(Dataset entries)

·····

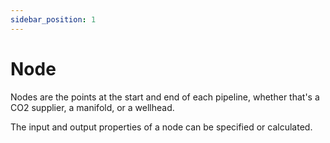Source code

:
 ```yaml
---
sidebar_position: 1
---
```


# Node

Nodes are the points at the start and end of each pipeline, whether that's a CO2 supplier, a manifold, or a wellhead.

The input and output properties of a node can be specified or calculated.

·····

**Exercise description**
Could every line above be set down exactly, with the pictures omitted?

**Result of the exercise**
Source code

:
 ```yaml
---
sidebar_position: 1
---
```


# Node

Nodes are the points at the start and end of each pipeline, whether that's a CO2 supplier, a manifold, or a wellhead.

The input and output properties of a node can be specified or calculated.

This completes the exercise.